#### Assigned task:
Two lines mark the range in the entries below: the one holding "T1. Pifagor teoremasi va uning isbotlari. \\" and the one holding "B2. Quyidagi mulohazani". Set down those two and all lines between them, exactly.

#### Stored data:

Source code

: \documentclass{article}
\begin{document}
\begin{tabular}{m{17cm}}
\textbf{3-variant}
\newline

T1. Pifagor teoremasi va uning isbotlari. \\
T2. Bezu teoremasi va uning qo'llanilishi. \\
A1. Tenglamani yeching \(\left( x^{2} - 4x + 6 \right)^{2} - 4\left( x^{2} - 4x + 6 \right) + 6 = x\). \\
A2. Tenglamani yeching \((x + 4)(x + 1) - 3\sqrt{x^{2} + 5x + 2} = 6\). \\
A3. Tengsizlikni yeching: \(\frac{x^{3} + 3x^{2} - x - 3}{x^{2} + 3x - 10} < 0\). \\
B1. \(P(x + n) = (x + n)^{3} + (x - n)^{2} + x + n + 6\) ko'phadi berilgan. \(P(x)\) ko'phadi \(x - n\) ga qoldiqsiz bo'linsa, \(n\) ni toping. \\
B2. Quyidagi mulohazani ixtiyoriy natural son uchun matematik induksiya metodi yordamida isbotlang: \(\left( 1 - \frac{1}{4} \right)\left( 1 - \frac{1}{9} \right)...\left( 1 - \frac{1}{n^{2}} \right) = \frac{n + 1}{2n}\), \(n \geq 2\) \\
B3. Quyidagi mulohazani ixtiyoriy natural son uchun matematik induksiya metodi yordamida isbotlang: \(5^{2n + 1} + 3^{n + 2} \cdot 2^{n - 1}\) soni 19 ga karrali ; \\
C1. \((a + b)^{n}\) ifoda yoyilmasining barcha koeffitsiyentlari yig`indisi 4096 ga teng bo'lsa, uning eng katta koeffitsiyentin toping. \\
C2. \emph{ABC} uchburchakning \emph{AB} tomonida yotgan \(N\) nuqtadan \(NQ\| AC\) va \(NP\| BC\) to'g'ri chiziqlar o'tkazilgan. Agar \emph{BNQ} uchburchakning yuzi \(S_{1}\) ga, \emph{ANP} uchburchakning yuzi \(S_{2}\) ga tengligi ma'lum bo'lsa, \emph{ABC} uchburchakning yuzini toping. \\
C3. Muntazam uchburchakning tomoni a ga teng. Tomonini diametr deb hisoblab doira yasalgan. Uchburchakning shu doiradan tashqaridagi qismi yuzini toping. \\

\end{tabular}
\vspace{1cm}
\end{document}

* * *

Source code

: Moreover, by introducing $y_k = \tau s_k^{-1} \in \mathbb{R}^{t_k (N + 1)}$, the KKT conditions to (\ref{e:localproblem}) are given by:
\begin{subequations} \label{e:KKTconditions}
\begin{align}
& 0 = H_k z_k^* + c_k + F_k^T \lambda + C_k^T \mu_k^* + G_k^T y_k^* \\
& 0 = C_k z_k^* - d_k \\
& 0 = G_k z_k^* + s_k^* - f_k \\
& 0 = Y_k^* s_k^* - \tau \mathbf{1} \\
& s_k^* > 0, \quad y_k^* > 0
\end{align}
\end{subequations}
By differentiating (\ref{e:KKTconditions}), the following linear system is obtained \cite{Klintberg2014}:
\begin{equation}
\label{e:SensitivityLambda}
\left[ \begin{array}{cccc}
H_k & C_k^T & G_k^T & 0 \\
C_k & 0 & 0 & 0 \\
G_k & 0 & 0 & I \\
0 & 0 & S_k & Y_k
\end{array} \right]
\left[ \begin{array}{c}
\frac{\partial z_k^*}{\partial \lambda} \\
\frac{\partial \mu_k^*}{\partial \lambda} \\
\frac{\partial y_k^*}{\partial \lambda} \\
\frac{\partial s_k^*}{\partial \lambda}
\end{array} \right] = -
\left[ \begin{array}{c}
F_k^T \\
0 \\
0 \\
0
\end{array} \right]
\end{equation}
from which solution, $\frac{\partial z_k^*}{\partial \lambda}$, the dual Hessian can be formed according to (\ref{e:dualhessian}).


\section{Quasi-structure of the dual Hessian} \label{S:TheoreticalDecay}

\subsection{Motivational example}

#### Output for this exercise:
T1. Pifagor teoremasi va uning isbotlari. \\
T2. Bezu teoremasi va uning qo'llanilishi. \\
A1. Tenglamani yeching \(\left( x^{2} - 4x + 6 \right)^{2} - 4\left( x^{2} - 4x + 6 \right) + 6 = x\). \\
A2. Tenglamani yeching \((x + 4)(x + 1) - 3\sqrt{x^{2} + 5x + 2} = 6\). \\
A3. Tengsizlikni yeching: \(\frac{x^{3} + 3x^{2} - x - 3}{x^{2} + 3x - 10} < 0\). \\
B1. \(P(x + n) = (x + n)^{3} + (x - n)^{2} + x + n + 6\) ko'phadi berilgan. \(P(x)\) ko'phadi \(x - n\) ga qoldiqsiz bo'linsa, \(n\) ni toping. \\
B2. Quyidagi mulohazani ixtiyoriy natural son uchun matematik induksiya metodi yordamida isbotlang: \(\left( 1 - \frac{1}{4} \right)\left( 1 - \frac{1}{9} \right)...\left( 1 - \frac{1}{n^{2}} \right) = \frac{n + 1}{2n}\), \(n \geq 2\) \\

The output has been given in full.